Limitations and Future Directions
These findings consistently indicate that peer-mediated learning is effective for ELLs nonetheless, there a number of important limitations to consider. For instance, this meta-analysis is limited by reporting in the original studies, and as discussed many important variables were either excluded from formal analyses or modified in some way because of limitations in the extant literature base. Similarly, these findings are based on a modest sample of studies; and analyses of some outcome types were severely limited by sample size. Future research may benefit from a growing literature base. The lack of statistically significant moderators, for instance, likely represents a lack of statistical power to detect practically meaningful differences rather than strong evidence that no difference actually exists. Future meta-analyses may benefit from the inclusion of additional studies that seem likely to be conducted given the ongoing interest in cooperative learning research for ELLs indicated by the large proportion of recent studies included in this sample.

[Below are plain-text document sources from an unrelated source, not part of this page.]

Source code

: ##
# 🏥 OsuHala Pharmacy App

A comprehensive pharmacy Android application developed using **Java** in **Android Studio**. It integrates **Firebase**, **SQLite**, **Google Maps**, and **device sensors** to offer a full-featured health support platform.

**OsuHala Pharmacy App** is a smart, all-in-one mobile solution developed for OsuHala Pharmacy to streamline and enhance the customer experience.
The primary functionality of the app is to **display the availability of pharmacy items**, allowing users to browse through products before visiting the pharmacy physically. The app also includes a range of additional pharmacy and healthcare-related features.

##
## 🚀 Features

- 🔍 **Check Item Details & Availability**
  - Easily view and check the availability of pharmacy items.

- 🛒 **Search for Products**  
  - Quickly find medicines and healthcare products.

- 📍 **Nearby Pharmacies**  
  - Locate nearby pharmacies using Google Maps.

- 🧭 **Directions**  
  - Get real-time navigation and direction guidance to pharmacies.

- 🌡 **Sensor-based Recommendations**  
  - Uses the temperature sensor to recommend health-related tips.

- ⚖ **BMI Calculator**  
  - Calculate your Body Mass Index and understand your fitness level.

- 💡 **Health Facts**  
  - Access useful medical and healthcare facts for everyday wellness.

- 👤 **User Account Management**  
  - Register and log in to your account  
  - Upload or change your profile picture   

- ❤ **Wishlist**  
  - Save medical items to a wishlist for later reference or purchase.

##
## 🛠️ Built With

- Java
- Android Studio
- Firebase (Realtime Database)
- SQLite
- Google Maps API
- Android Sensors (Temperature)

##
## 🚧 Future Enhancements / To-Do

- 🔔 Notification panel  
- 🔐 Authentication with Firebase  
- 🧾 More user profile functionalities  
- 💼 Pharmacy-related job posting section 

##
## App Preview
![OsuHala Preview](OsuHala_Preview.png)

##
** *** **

Furthermore, the inclusion of low- and medium-quality studies may influence the findings, and there are certainly those that argue only the highest-quality studies should be included in research syntheses. As argued, ELLs represent an emergent field of research, and much effort was made to analyze the influence of study quality on the effects reported in this meta-analysis. Of course, all secondary data analyses are limited by the quality of the data they analyze, and this limitation is hardly unique to this particular meta-analysis.
Another limitation common to meta-analyses was availability of studies and data. Considerable effort was made to identify and retrieve the entire population of studies conducted on the effectiveness of peer-mediation, but certainly, some studies were missed. Moreover, some studies deemed relevant and qualified were missing data. Even after attempts to contact the authors, occasionally the studies were too old and even the original authors no longer had access to the data. Similarly, this meta-analysis is a product of its particular time, and search tools (e.g., electronic databases and e-mail) are likely biased towards more recent research. Thus, the findings reported in this meta-analysis are limited by the availability of data, and missing data may affect the internal validity of the result, as well as the ability of the sample to accurately estimate general population parameters.
Finally, a number of variables of interest were operationalized in ways that reflected availability of data or that allowed for reliable coding. However, the operationalizations of these variables likely simplified constructs of interest (e.g., equity); consequently, the findings presented in this study may only be of limited use for those doing research within any one of these fields. Similarly, the expansion of certain constructs (e.g., ELL) to include multiple variables (e.g., ESL and EFL) may affect the generalizability of these findings.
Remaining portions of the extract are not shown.